Dans cet hôtel de luxe où il loge (le Grand Hôtel des Bains)il retrouve cette impression de bonheur familial, matérialisée par la douceur de vivre de la famille polonaise sur la plage du Lido. Beauté des costumes...  La beauté est au centre du film. Elle est personnifiée par le personnage de Tadzio, qui réveille un sentiment inconnu de désir chez le vieil artiste en quête d'idéal, de perfection

  •  Ce désir devient une obsession qui consume le cœur d'Aschenbach et que symbolisent les feux brûlant - par mesure d'hygiène - dans les rues de Venise.

A travers l'importance des regards, le silence, la lenteur étouffante des scènes et la musique mélancolique de Mahler, le cinéaste suggère à merveille la montée de cette obsession et de l'angoisse qui se réveille chez ce vieil homme.

L'angoisse d'Aschenbach, c'est l'impureté de ses sentiments, c'est son impuissance, son incapacité de créer face à la beauté même, c'est le temps qui passe, c'est la mort.



- Deux personnages fantasques maquillés, placés sous le signe de l'apparence, dénoncent le confort et l'aveuglement des hôtes de l'hôtel , devant la catastrophe qui se prépare ( le choléra, ou la première guerre mondiale ...) et sous-jacent peut-être le caractère impur et malsain des pensées d'Aschenbach.
  • D'abord lors de l'arrivée en bateau à Venise, où un vieux fou guindé, sorte de dandy décadent et aliéné, se met à lui rire au nez et annonce sa déchéance.
  • Ensuite sur la terrasse de l'hôtel, où un musicien vient chanter avec son groupe des chansons grivoises et grotesques en riant à pleines dents (qu'il n'a pas toutes...) et assurer avec hypocrisie qu'aucune épidémie ne menace Venise.
Une Venise grise, brumeuse, moite et étouffante nous est révélée.
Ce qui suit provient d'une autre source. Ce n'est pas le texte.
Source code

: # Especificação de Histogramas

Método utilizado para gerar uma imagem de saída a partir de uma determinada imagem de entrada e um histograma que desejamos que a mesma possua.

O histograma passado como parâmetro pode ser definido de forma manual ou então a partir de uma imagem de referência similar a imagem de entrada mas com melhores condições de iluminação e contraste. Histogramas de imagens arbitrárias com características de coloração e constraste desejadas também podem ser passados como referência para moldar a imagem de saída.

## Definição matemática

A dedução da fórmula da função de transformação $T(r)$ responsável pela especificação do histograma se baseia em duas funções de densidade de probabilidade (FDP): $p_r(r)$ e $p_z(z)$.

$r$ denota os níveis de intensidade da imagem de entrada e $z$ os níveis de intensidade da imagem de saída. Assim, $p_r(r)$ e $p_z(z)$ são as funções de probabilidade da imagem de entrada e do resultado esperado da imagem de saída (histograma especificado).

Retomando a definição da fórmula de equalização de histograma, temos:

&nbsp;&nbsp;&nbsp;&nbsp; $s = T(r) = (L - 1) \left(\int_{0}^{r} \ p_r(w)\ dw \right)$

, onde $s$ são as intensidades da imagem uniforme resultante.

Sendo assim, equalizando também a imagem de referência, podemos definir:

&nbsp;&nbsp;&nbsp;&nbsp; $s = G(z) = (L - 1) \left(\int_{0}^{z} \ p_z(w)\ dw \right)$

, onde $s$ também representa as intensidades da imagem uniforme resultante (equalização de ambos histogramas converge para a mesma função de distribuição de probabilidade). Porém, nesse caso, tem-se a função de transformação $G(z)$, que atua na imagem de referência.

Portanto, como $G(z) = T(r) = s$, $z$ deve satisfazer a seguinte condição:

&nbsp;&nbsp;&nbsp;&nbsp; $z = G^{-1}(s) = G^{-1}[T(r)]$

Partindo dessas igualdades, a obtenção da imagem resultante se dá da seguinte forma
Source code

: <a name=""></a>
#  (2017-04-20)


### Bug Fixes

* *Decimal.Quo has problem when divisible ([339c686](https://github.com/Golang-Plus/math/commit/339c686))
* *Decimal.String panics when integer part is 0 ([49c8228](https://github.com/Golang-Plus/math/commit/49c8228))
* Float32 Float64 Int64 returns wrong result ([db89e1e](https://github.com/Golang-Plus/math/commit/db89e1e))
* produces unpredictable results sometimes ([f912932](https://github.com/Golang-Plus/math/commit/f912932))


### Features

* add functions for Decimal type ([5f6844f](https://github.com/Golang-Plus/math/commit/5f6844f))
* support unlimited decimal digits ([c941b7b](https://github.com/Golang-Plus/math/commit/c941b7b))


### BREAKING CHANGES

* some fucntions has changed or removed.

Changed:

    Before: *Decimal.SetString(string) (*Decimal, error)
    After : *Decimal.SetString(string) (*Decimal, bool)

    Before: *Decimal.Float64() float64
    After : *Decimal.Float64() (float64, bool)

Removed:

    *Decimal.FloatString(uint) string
Une Venise en proie au choléra. Et c'est paradoxalement la laideur même de Venise telle qu'on nous la montre qui contribue à donner toute sa beauté au film.
La mort, à travers cette menace de choléra qui plane sur la ville, est donc omniprésente.


Le désir de Tadzio s'accompagne logiquement d'un désir de jeunesse : Aschenbach est trop vieux et impur pour prétendre aimer dans son état un jeune et beau garçon. 

  • Aussi au cœur de ses angoisses se trouve celle du temps qui passe, symbolisé par l'appareil photographique présent sur la plage jusqu'à son dernier souffle et par le sablier dont il parle lors des flash-back où il converse sur l'Art avec son ami.

C'est le désir de jeunesse qui plonge le vieil homme dans la décadence, le monde de l'apparence préfiguré par les personnages maquillés.


  • Aschenbach se fait maquiller : sa face est blanchie, ses lèvres sont rougies, ses cheveux, ses sourcils et sa moustache, teints en noir. Le compositeur, qui voulait être beau, devient un vieux clown livide et pathétique.
Et c'est devant la beauté que le temps n'a pas encore altérée que cette figure désolante se décompose en sueur et trouve la mort, tandis que la teinture immonde de ses cheveux coule le long de son visage, signe que la beauté est éphémère et que l'apparence n'est rien.

Quiconque a contemplé la Beauté - à la mort est déjà voué. Aschenbach contemple Tadzio,"rutilant d'un soleil qui le rendait impossible à fixer".
  • Aschenbach, arrivé sur la chaise-longue du bateau mourra sur la chaise-longue de la plage.
C'est sur l'image tragique du cadavre transporté que s'achève cette belle méditation sur la beauté et le temps, ce lent voyage initiatique vers le désir et la mort.

vendredi 22 mai 2015

Mort à Venise - Eros et Thanatos -1/2-

Je viens de voir pour la Nième fois, un film qui m'a marqué jeune: Mort à Venise (1971)  de Visconti. Ce film est une adaptation d'une nouvelle de Thomas Mann (1875-1955), auteur que je mets au pinacle, en particulier pour ''La Montagne Magique''..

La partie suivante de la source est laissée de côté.